As part of the exhibition Llorenç Barber. Arxiu d’escoltes, Siegfried Zielinski delivered a lecture on 29 May 2024 linked to the work of Llorenç Barber, titled “On the City as a Music Box, Instrument, and Open Spatiotemporal Machine”.
Zielinski’s lecture proposed a reflection taking Barber’s piece Ars Acustica as its starting point. It focused on the art of listening and acoustic staging in public space, particularly within urban environments.
Cities are privileged places for initiating, developing, and sustaining connections. In themselves, they are authentic networks of contacts. From a techno-sociological perspective, cities function as machines that generate cultural and artistic encounters in tactile, visual, and acoustic terms. Attractive cities thus become spaces of possibility—spatiotemporal structures where concentrated and rapid exchanges of information occur, which in turn initiate, organize, energize, and coordinate diverse and rapid decision-making processes, as well as social and cultural experiences. Clubs, churches, concert halls, urban spaces, squares, restaurants, bars, cafés, parks, and bridges communicate with those who use them and vice versa. From a media perspective, cities actively generate ideas, projections, changes, and decisions. The way we engage with them through art is decisive for our future modes of life.
The lecture applied an archaeological approach to media, alongside selected examples, to examine how these relationships have developed. Zielinski noted that the most attractive cities were already “intelligent” before the introduction of specialized AI programs. They increase the frequency of interactions among cities, residents, and visitors, yet they can also impoverish conscious encounters in the real world—the serendipity and poetry of everyday life that make the metropolis so compelling. To truly be alone in the 21st century, one should not move to the countryside but to an anonymous skyscraper in a megacity, and wear headphones in public spaces to avoid missing a single sound from the resonance chambers of the internet.
Siegfried Zielinski is Professor Emeritus of Media Theory at the Berlin University of the Arts, Michel Foucault Chair of Media Archaeology and Techno-Culture at the European Graduate School (EGS), and visiting professor at Tongji University, Shanghai.

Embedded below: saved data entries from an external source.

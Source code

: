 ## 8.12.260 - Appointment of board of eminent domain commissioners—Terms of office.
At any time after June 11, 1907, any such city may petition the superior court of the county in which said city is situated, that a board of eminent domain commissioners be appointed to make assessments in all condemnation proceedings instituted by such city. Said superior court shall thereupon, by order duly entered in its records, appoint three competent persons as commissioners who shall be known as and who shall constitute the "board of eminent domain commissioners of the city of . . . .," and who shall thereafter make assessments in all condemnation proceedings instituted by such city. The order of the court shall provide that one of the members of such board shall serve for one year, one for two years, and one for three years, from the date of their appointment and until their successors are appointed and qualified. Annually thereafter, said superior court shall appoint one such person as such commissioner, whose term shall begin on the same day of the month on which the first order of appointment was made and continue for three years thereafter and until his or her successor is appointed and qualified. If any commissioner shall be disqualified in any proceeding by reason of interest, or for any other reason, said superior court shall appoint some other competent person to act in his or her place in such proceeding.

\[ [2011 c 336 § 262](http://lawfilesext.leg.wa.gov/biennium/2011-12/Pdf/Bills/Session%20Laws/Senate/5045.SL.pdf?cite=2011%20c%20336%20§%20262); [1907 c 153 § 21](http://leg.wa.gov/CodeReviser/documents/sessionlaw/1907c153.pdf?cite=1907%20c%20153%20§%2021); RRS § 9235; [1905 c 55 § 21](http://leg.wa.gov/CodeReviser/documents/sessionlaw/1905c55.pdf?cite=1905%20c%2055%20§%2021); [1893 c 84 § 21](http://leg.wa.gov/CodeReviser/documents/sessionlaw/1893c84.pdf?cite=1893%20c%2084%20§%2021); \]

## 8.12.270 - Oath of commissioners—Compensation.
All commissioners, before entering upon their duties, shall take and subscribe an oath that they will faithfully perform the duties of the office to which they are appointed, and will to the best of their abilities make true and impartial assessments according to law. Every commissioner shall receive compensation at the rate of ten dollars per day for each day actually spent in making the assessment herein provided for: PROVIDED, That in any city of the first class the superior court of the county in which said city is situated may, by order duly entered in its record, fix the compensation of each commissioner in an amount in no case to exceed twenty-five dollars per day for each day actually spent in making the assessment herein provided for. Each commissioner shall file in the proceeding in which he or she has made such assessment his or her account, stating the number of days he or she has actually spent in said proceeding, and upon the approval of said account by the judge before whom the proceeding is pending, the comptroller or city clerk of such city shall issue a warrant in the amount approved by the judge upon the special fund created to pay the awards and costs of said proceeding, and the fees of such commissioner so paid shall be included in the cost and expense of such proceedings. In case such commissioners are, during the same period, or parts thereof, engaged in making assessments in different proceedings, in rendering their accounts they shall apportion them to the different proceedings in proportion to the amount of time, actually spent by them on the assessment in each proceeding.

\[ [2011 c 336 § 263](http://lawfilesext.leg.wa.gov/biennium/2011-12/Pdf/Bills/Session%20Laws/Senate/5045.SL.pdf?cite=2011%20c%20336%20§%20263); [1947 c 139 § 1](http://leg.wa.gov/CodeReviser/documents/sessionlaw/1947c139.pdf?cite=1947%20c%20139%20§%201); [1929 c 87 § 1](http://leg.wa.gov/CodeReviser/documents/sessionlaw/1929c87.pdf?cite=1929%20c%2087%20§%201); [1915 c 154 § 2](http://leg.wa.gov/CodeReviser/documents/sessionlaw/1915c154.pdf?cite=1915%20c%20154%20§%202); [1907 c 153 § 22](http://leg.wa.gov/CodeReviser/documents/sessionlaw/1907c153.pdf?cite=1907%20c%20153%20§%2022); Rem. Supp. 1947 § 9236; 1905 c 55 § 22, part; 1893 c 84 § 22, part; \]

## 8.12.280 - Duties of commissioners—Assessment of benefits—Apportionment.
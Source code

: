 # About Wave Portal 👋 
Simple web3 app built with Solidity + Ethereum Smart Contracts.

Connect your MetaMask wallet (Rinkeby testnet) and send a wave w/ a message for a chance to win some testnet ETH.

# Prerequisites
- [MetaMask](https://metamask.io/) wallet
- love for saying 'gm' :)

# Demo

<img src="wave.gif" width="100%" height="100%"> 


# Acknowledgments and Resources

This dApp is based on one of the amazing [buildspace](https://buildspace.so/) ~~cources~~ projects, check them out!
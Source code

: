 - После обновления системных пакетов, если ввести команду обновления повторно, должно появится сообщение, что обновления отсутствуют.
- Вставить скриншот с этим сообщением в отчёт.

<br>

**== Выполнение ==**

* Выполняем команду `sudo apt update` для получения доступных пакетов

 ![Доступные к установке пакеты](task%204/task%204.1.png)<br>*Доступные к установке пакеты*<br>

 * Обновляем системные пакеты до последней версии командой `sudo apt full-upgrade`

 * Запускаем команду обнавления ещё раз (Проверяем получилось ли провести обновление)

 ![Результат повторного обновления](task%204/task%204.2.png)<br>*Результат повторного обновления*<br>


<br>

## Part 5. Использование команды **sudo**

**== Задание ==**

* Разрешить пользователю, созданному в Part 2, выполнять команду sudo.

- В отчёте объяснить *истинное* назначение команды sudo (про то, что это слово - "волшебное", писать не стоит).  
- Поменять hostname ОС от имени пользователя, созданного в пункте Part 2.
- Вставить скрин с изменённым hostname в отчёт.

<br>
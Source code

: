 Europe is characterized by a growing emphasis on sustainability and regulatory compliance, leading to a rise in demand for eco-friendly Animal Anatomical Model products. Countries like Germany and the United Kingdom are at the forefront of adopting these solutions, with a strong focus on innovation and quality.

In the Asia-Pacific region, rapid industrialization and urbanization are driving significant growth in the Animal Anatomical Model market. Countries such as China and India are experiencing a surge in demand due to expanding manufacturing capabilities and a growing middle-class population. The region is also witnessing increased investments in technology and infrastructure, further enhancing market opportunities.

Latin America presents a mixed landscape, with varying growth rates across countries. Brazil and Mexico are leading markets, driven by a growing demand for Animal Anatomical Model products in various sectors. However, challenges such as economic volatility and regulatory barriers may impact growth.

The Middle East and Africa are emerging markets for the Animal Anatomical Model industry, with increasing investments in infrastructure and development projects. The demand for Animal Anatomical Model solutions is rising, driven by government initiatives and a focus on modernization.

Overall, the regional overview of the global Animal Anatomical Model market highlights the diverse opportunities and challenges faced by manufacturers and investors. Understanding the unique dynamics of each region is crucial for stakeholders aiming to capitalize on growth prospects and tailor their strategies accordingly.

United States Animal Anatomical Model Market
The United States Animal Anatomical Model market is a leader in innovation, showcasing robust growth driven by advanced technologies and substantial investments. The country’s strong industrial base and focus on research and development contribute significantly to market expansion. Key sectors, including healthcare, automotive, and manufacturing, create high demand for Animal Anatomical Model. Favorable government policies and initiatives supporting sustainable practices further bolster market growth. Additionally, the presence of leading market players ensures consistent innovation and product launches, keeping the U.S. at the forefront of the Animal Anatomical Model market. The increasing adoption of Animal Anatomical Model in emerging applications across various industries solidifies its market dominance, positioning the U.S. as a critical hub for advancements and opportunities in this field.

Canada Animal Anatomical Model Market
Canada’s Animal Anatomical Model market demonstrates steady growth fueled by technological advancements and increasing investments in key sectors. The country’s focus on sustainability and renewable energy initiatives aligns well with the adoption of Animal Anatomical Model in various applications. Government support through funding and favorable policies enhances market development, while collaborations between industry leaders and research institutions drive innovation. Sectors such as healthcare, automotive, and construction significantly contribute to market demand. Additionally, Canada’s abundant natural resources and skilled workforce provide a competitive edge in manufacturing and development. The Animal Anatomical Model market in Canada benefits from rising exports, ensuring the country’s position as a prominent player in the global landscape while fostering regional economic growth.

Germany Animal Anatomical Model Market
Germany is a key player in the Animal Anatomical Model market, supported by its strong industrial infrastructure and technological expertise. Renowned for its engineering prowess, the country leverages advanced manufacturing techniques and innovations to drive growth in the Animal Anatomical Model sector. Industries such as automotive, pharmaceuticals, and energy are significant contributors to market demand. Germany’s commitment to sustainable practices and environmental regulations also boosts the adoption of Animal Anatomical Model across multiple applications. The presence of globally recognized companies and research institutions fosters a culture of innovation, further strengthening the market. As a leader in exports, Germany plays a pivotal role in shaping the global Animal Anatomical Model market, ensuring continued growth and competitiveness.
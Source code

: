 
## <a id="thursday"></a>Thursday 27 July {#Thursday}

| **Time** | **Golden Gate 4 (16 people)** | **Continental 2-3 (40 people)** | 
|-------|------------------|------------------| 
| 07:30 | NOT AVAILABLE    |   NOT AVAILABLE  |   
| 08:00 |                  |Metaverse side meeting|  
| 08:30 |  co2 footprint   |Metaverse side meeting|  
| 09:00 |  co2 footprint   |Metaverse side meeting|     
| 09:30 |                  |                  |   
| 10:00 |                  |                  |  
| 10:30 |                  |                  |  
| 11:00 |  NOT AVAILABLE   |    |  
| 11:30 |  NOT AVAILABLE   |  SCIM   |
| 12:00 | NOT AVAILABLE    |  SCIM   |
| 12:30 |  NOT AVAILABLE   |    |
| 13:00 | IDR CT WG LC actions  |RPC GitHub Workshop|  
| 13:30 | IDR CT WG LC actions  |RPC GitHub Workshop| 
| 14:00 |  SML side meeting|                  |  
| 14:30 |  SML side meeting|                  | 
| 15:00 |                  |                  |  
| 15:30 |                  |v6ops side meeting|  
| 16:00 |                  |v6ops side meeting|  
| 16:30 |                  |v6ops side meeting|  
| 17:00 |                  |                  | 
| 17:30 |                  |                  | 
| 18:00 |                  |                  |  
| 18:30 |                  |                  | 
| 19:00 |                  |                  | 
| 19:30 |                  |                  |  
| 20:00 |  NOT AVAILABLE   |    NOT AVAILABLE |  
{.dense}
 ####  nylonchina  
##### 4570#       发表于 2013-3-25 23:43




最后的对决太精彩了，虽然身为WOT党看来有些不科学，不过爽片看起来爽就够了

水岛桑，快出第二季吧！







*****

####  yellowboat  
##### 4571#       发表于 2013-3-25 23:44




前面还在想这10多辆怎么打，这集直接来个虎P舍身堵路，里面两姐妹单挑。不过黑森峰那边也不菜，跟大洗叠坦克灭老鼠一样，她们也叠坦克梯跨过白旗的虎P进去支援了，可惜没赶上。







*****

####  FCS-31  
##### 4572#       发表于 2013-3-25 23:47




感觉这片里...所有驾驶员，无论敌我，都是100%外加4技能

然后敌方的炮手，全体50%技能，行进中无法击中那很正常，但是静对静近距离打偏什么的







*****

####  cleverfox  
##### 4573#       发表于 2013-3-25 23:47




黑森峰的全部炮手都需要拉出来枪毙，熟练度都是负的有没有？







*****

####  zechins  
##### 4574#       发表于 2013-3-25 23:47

He was founding rector (1994–2000) of the Academy of Media Arts Cologne, director of the Vilém Flusser Archive (1998–2016), and rector of the Karlsruhe University of Arts and Design (2016–2018). Zielinski has published numerous works on the archaeology and variantology of arts and media. In collaboration with Peter Weibel, he has curated exhibitions on Vilém Flusser—The Automata of Allah—and on Ramon Llull and his thinking machines. Together with musician and composer FM Einheit, he has recently produced critically poetic sound pieces for Teodor Currentzi’s MusicAeterna platform and several German radio stations. Zielinski is an elected member of the Berlin Academy of Arts and the Academy of Science and Arts of North Rhine-Westphalia.